The Problem

 

The Problem

North American farmers are receiving inadequate returns on the land, labor, capital and management they invest in their operations. If we compare net farm income to total farm equity we quickly see that farmers could do better investing in almost anything else and receive higher returns.

Three lessons from history are clear and must influence the way we challenge the marketplace

  • farm land value increases in lockstep with farm commodity prices
  • farm input costs always consume a disproportionately larger share of increased commodity prices than net returns to farmers
  • farm commodity prices will come down in unpredictable cycles and when they do come down, farm input costs will not decrease equally or at all

As the value of the land increases the farmer is confronted with an important investment decision. If the farmer sells the land and invest the proceeds, will his returns be significantly greater? In most cases, the answer is yes. While increased commodity prices do contribute to increased current income, by factoring in the increasing land prices they also erode the value of capital return.
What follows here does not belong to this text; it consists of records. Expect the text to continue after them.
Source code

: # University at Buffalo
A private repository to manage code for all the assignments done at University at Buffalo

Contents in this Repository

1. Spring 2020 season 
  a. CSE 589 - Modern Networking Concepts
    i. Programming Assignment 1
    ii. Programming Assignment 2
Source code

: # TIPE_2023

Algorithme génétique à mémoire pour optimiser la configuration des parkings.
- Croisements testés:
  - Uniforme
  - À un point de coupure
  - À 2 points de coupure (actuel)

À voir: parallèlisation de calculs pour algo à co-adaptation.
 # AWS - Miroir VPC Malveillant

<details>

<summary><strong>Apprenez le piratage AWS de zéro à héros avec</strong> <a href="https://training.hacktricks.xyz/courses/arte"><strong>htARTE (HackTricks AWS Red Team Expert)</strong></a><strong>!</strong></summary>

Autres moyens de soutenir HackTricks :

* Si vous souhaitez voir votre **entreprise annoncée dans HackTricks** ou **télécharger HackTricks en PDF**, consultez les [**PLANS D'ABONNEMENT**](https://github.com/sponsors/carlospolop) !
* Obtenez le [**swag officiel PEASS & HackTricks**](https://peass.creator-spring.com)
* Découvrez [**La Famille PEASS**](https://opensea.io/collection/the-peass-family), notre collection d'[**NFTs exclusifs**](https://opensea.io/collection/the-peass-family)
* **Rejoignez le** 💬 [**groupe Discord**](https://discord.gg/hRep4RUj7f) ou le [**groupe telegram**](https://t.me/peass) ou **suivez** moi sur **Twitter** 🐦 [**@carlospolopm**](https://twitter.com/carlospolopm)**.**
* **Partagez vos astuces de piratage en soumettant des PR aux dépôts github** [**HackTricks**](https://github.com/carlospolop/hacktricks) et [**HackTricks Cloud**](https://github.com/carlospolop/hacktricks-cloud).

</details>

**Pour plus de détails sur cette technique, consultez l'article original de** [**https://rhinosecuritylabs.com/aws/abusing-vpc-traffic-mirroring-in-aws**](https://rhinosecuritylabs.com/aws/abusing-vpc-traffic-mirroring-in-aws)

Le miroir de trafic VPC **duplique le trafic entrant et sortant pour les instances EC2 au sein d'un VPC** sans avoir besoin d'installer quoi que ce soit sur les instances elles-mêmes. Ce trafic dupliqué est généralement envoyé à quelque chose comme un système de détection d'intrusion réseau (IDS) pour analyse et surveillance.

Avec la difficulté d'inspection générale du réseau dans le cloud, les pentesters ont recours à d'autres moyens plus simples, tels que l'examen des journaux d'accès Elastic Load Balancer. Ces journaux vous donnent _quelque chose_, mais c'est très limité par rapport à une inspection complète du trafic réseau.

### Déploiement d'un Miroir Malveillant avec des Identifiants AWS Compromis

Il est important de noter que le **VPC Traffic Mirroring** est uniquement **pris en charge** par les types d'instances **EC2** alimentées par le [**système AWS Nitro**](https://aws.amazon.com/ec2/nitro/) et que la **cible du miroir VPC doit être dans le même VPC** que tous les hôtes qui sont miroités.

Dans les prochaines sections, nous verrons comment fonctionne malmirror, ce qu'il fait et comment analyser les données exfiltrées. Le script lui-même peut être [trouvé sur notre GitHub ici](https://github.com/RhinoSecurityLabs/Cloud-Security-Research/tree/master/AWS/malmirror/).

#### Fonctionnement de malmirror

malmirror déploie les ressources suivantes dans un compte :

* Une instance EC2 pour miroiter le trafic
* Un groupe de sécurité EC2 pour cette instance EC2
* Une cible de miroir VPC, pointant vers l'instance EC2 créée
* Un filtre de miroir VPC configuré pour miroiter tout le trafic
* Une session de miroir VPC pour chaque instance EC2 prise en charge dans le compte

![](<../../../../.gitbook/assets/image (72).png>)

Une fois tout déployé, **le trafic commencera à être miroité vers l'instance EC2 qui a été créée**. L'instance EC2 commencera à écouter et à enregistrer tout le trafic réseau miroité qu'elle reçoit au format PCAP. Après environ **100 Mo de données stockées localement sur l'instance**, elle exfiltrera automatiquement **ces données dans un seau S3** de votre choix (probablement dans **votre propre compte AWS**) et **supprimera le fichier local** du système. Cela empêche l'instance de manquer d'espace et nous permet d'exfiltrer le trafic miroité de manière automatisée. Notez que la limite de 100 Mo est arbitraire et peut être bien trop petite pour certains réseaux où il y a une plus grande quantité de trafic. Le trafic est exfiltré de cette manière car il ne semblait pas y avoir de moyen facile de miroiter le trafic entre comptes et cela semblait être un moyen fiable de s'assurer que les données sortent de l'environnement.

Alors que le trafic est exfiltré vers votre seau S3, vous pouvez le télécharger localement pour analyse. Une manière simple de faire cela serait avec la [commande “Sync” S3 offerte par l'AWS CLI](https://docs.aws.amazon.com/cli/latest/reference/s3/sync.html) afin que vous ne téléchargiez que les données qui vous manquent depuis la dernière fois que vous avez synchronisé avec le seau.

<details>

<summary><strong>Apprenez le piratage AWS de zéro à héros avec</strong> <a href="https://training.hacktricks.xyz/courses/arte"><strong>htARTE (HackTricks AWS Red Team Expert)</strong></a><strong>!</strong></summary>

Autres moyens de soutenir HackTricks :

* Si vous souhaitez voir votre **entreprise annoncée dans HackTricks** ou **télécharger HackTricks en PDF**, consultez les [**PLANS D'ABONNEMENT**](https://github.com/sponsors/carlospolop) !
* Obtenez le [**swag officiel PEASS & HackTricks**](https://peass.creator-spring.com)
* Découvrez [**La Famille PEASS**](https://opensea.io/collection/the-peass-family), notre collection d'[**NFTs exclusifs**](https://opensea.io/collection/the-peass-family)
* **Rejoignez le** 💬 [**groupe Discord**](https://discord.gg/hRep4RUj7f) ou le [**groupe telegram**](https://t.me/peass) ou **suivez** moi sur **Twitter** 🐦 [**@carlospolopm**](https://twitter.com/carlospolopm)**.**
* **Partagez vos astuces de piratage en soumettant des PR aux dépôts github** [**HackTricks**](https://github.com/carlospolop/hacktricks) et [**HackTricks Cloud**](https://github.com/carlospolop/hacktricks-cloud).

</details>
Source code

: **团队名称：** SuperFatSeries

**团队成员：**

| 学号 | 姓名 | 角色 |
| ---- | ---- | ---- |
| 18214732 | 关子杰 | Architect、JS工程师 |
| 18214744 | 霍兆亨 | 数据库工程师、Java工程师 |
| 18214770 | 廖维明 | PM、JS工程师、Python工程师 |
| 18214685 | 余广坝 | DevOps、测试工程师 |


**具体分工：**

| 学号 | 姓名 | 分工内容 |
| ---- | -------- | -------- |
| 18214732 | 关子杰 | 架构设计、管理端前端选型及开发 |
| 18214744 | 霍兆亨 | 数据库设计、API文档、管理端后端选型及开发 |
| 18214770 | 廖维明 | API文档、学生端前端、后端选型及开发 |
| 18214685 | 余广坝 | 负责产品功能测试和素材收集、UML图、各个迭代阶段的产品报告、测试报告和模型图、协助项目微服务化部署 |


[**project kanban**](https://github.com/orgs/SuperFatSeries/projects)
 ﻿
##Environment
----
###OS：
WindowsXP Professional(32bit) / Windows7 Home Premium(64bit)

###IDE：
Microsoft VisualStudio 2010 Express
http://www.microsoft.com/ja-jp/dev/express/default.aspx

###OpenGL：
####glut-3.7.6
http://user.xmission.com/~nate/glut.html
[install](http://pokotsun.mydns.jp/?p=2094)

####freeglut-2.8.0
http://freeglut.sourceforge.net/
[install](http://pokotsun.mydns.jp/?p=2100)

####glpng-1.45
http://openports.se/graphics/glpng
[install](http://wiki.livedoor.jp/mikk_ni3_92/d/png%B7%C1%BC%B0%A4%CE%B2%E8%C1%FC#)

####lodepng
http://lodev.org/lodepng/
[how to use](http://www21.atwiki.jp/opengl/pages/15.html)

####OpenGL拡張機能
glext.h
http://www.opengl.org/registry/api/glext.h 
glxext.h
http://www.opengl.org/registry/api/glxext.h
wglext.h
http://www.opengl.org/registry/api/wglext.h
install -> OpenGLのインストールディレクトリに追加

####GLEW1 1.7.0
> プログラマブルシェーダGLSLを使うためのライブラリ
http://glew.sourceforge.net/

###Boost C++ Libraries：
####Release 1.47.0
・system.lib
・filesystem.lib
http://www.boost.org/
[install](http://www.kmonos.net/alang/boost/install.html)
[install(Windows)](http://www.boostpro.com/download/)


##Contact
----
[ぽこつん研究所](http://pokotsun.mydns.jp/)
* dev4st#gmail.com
Then, we see that as farm commodity prices rise, farm input costs rise to consume a larger share of the value created by the farmer. We may “feel” great that we are receiving prices of $2.00 where we were previously receiving $1.00. We may continue to be happy that, of the new $1.00, 60 cents goes to increased input costs, because we are left with 40 cents more than we had before. However, the financial reality is that if we used the same resources in different economic activities we would retain more, in some cases almost all, of the revenue growth for our own families.

Despite the predictions of the past 30 years that farm product prices will always rise, the truth has been that prices also decrease. As demand increases production is ramped up through new technologies and from regions of the world that were previously not a significant factor in world supply. For example, China is building massive farms in Africa and new land is coming under production in Brazil and Eurasia. Better technology is increasing yields in all producing countries as farmers chase the more-bushels  strategy to increase revenue.

Farm commodity prices will always retreat from highs. It is only a question of when and by how much. A big part of the economic problem is that farm input costs never retreat as much as farm commodity prices – or at all. This has been the driving force of consolidation and bursts of farm bankruptcies for half a century.

 

The solution

FNA’s strategies, on behalf of our members, are created to form permanent structural changes to the business environment. From reducing input costs to providing the means to capture more value from the supply chain — only by building a farm business alliance will there be any lasting solution.

No individual farmer or small group of farmers can command the market power required to sustain the systemic forces required – regardless how large their individual operations. It is necessary to make systemic changes to properly reward the land, labor, capital and management invested by farmers.

The solution will not come from our governments. The amount of governmental power that would need to be exercised would challenge our independence and wreck the industry in the process. This is our industry and our responsibility, as allies, to shape the way we do business.

The only viable solution is building the farm business alliance with the clear purpose of maximizing farm profitability on all fronts.